Segment Start: Data
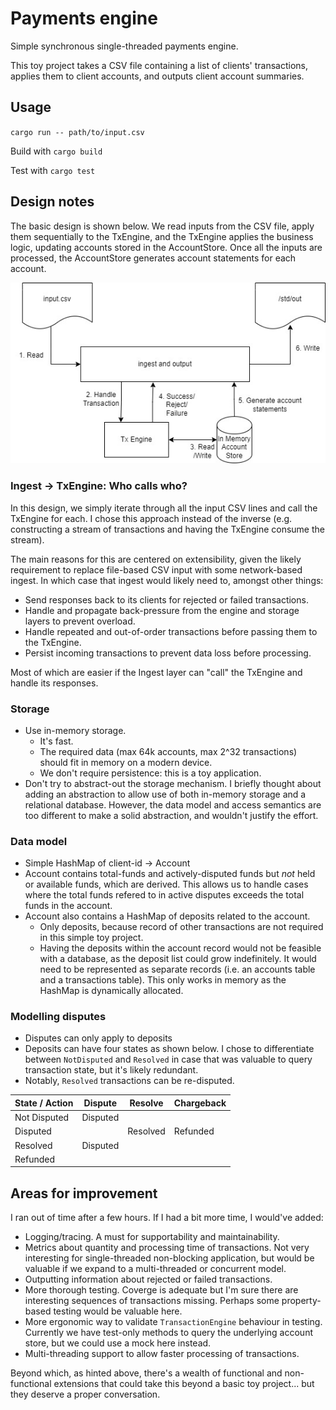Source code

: # Payments engine

Simple synchronous single-threaded payments engine.

This toy project takes a CSV file containing a list of clients' transactions,
applies them to client accounts, and outputs client account summaries.

## Usage

`cargo run -- path/to/input.csv`

Build with `cargo build`

Test with `cargo test`

## Design notes

The basic design is shown below. We read inputs from the CSV file, apply them
sequentially to the TxEngine, and the TxEngine applies the business logic,
updating accounts stored in the AccountStore. Once all the inputs are
processed, the AccountStore generates account statements for each account.

![./design.jpg](./design.jpg)

### Ingest -> TxEngine: Who calls who?

In this design, we simply iterate through all the input CSV lines and call the
TxEngine for each. I chose this approach instead of the inverse (e.g.
constructing a stream of transactions and having the TxEngine consume the
stream).

The main reasons for this are centered on extensibility, given the likely
requirement to replace file-based CSV input with some network-based ingest. In
which case that ingest would likely need to, amongst other things:
* Send responses back to its clients for rejected or failed transactions.
* Handle and propagate back-pressure from the engine and storage layers to
  prevent overload.
* Handle repeated and out-of-order transactions before passing them to the
  TxEngine.
* Persist incoming transactions to prevent data loss before processing.

Most of which are easier if the Ingest layer can "call" the TxEngine and handle
its responses.

### Storage

* Use in-memory storage.
  - It's fast.
  - The required data (max 64k accounts, max 2^32 transactions) should fit in
  memory on a modern device.
  - We don't require persistence: this is a toy application.
* Don't try to abstract-out the storage mechanism. I briefly thought about
  adding an abstraction to allow use of both in-memory storage and a relational
  database. However, the data model and access semantics are too different to
  make a solid abstraction, and wouldn't justify the effort.

### Data model

* Simple HashMap of client-id -> Account
* Account contains total-funds and actively-disputed funds but _not_ held or
  available funds, which are derived. This allows us to handle cases where
  the total funds refered to in active disputes exceeds the total funds in the
  account.
* Account also contains a HashMap of deposits related to the account.
  - Only deposits, because record of other transactions are not required in this
  simple toy project.
  - Having the deposits within the account record would not be feasible with a
  database, as the deposit list could grow indefinitely. It would need to be
  represented as separate records (i.e. an accounts table and a transactions
  table). This only works in memory as the HashMap is dynamically allocated.

### Modelling disputes

* Disputes can only apply to deposits
* Deposits can have four states as shown below. I chose to differentiate
  between `NotDisputed` and `Resolved` in case that was valuable to query
  transaction state, but it's likely redundant.
* Notably, `Resolved` transactions can be re-disputed.

| State / Action | Dispute  | Resolve  | Chargeback |
|----------------|----------|----------|------------|
| Not Disputed   | Disputed |          |            |
| Disputed       |          | Resolved | Refunded   |
| Resolved       | Disputed |          |            |
| Refunded       |          |          |            |

## Areas for improvement

I ran out of time after a few hours. If I had a bit more time, I would've added:

* Logging/tracing. A must for supportability and maintainability.
* Metrics about quantity and processing time of transactions. Not very
  interesting for single-threaded non-blocking application, but would be
  valuable if we expand to a multi-threaded or concurrent model.
* Outputting information about rejected or failed transactions.
* More thorough testing. Coverge is adequate but I'm sure there are interesting
  sequences of transactions missing. Perhaps some property-based testing would
  be valuable here.
* More ergonomic way to validate `TransactionEngine` behaviour in testing.
  Currently we have test-only methods to query the underlying account store,
  but we could use a mock here instead.
* Multi-threading support to allow faster processing of transactions.

Beyond which, as hinted above, there's a wealth of functional and
non-functional extensions that could take this beyond a basic toy project...
but they deserve a proper conversation.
Segment End: Data
* _Aim of the task_:
Repeat the entries above verbatim, but only from the line that has "Use in-memory storage." down to the line that has "client-id -> Account", inclusive.

* _Result_:
* Use in-memory storage.
  - It's fast.
  - The required data (max 64k accounts, max 2^32 transactions) should fit in
  memory on a modern device.
  - We don't require persistence: this is a toy application.
* Don't try to abstract-out the storage mechanism. I briefly thought about
  adding an abstraction to allow use of both in-memory storage and a relational
  database. However, the data model and access semantics are too different to
  make a solid abstraction, and wouldn't justify the effort.

### Data model

* Simple HashMap of client-id -> Account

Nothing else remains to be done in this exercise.